Set down the entries below exactly, leaving out all images.

• [Record extracts]
_ _ _ _ _

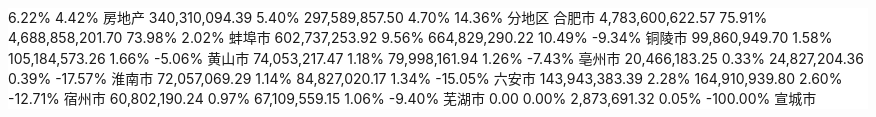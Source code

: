 6.22%
4.42%
房地产
340,310,094.39
5.40%
297,589,857.50
4.70%
14.36%
分地区
合肥市
4,783,600,622.57
75.91%
4,688,858,201.70
73.98%
2.02%
蚌埠市
602,737,253.92
9.56%
664,829,290.22
10.49%
-9.34%
铜陵市
99,860,949.70
1.58%
105,184,573.26
1.66%
-5.06%
黄山市
74,053,217.47
1.18%
79,998,161.94
1.26%
-7.43%
亳州市
20,466,183.25
0.33%
24,827,204.36
0.39%
-17.57%
淮南市
72,057,069.29
1.14%
84,827,020.17
1.34%
-15.05%
六安市
143,943,383.39
2.28%
164,910,939.80
2.60%
-12.71%
宿州市
60,802,190.24
0.97%
67,109,559.15
1.06%
-9.40%
芜湖市
0.00
0.00%
2,873,691.32
0.05%
-100.00%
宣城市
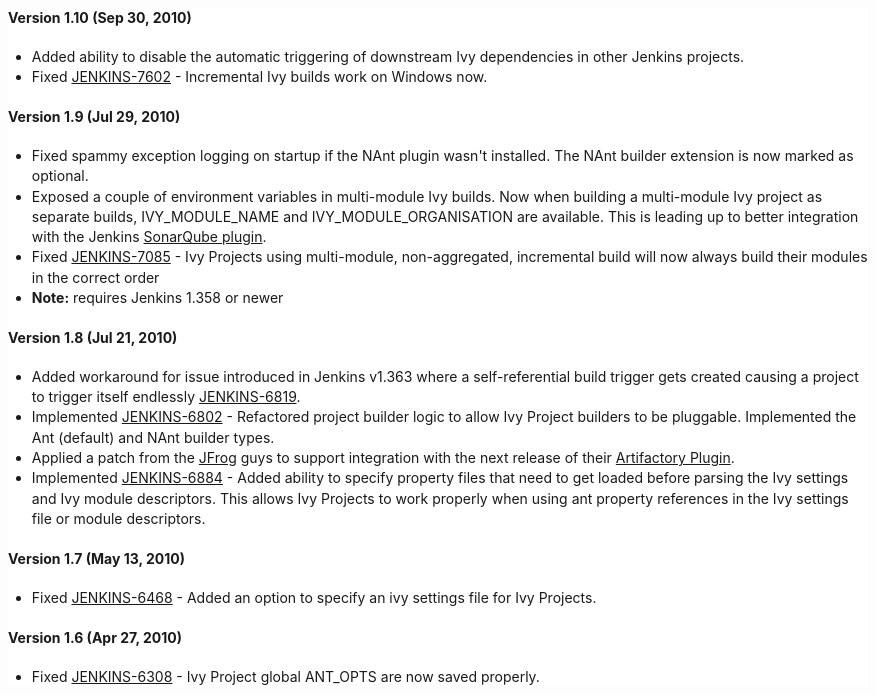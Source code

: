 #### Version 1.10 (Sep 30, 2010)

-   Added ability to disable the automatic triggering of downstream Ivy
    dependencies in other Jenkins projects.
-   Fixed
    [JENKINS-7602](http://issues.jenkins-ci.org/browse/JENKINS-7602) -
    Incremental Ivy builds work on Windows now.

#### Version 1.9 (Jul 29, 2010)

-   Fixed spammy exception logging on startup if the NAnt plugin wasn't
    installed. The NAnt builder extension is now marked as optional.
-   Exposed a couple of environment variables in multi-module Ivy
    builds. Now when building a multi-module Ivy project as separate
    builds, IVY\_MODULE\_NAME and IVY\_MODULE\_ORGANISATION are
    available. This is leading up to better integration with the Jenkins
    [SonarQube
    plugin](https://wiki.jenkins.io/display/JENKINS/SonarQube+plugin).
-   Fixed
    [JENKINS-7085](http://issues.jenkins-ci.org/browse/JENKINS-7085) -
    Ivy Projects using multi-module, non-aggregated, incremental build
    will now always build their modules in the correct order
-   **Note:** requires Jenkins 1.358 or newer

#### Version 1.8 (Jul 21, 2010)

-   Added workaround for issue introduced in Jenkins v1.363 where a
    self-referential build trigger gets created causing a project to
    trigger itself endlessly
    [JENKINS-6819](http://issues.jenkins-ci.org/browse/JENKINS-6819).
-   Implemented
    [JENKINS-6802](http://issues.jenkins-ci.org/browse/JENKINS-6802) -
    Refactored project builder logic to allow Ivy Project builders to be
    pluggable. Implemented the Ant (default) and NAnt builder types.
-   Applied a patch from the [JFrog](http://www.jfrog.org/) guys to
    support integration with the next release of their [Artifactory
    Plugin](https://wiki.jenkins.io/display/JENKINS/Artifactory+Plugin).
-   Implemented
    [JENKINS-6884](http://issues.jenkins-ci.org/browse/JENKINS-6884) -
    Added ability to specify property files that need to get loaded
    before parsing the Ivy settings and Ivy module descriptors. This
    allows Ivy Projects to work properly when using ant property
    references in the Ivy settings file or module descriptors.

#### Version 1.7 (May 13, 2010)

-   Fixed
    [JENKINS-6468](http://issues.jenkins-ci.org/browse/JENKINS-6468) -
    Added an option to specify an ivy settings file for Ivy Projects.

#### Version 1.6 (Apr 27, 2010)

-   Fixed
    [JENKINS-6308](http://issues.jenkins-ci.org/browse/JENKINS-6308) -
    Ivy Project global ANT\_OPTS are now saved properly.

_ _ _ _ _

• [Your response]
Source code

: 6.22%
4.42%
房地产
340,310,094.39
5.40%
297,589,857.50
4.70%
14.36%
分地区
合肥市
4,783,600,622.57
75.91%
4,688,858,201.70
73.98%
2.02%
蚌埠市
602,737,253.92
9.56%
664,829,290.22
10.49%
-9.34%
铜陵市
99,860,949.70
1.58%
105,184,573.26
1.66%
-5.06%
黄山市
74,053,217.47
1.18%
79,998,161.94
1.26%
-7.43%
亳州市
20,466,183.25
0.33%
24,827,204.36
0.39%
-17.57%
淮南市
72,057,069.29
1.14%
84,827,020.17
1.34%
-15.05%
六安市
143,943,383.39
2.28%
164,910,939.80
2.60%
-12.71%
宿州市
60,802,190.24
0.97%
67,109,559.15
1.06%
-9.40%
芜湖市
0.00
0.00%
2,873,691.32
0.05%
-100.00%
宣城市
Source code

: #### Version 1.10 (Sep 30, 2010)

-   Added ability to disable the automatic triggering of downstream Ivy
    dependencies in other Jenkins projects.
-   Fixed
    [JENKINS-7602](http://issues.jenkins-ci.org/browse/JENKINS-7602) -
    Incremental Ivy builds work on Windows now.

#### Version 1.9 (Jul 29, 2010)

-   Fixed spammy exception logging on startup if the NAnt plugin wasn't
    installed. The NAnt builder extension is now marked as optional.
-   Exposed a couple of environment variables in multi-module Ivy
    builds. Now when building a multi-module Ivy project as separate
    builds, IVY\_MODULE\_NAME and IVY\_MODULE\_ORGANISATION are
    available. This is leading up to better integration with the Jenkins
    [SonarQube
    plugin](https://wiki.jenkins.io/display/JENKINS/SonarQube+plugin).
-   Fixed
    [JENKINS-7085](http://issues.jenkins-ci.org/browse/JENKINS-7085) -
    Ivy Projects using multi-module, non-aggregated, incremental build
    will now always build their modules in the correct order
-   **Note:** requires Jenkins 1.358 or newer

#### Version 1.8 (Jul 21, 2010)

-   Added workaround for issue introduced in Jenkins v1.363 where a
    self-referential build trigger gets created causing a project to
    trigger itself endlessly
    [JENKINS-6819](http://issues.jenkins-ci.org/browse/JENKINS-6819).
-   Implemented
    [JENKINS-6802](http://issues.jenkins-ci.org/browse/JENKINS-6802) -
    Refactored project builder logic to allow Ivy Project builders to be
    pluggable. Implemented the Ant (default) and NAnt builder types.
-   Applied a patch from the [JFrog](http://www.jfrog.org/) guys to
    support integration with the next release of their [Artifactory
    Plugin](https://wiki.jenkins.io/display/JENKINS/Artifactory+Plugin).
-   Implemented
    [JENKINS-6884](http://issues.jenkins-ci.org/browse/JENKINS-6884) -
    Added ability to specify property files that need to get loaded
    before parsing the Ivy settings and Ivy module descriptors. This
    allows Ivy Projects to work properly when using ant property
    references in the Ivy settings file or module descriptors.

#### Version 1.7 (May 13, 2010)

-   Fixed
    [JENKINS-6468](http://issues.jenkins-ci.org/browse/JENKINS-6468) -
    Added an option to specify an ivy settings file for Ivy Projects.

#### Version 1.6 (Apr 27, 2010)

-   Fixed
    [JENKINS-6308](http://issues.jenkins-ci.org/browse/JENKINS-6308) -
    Ivy Project global ANT\_OPTS are now saved properly.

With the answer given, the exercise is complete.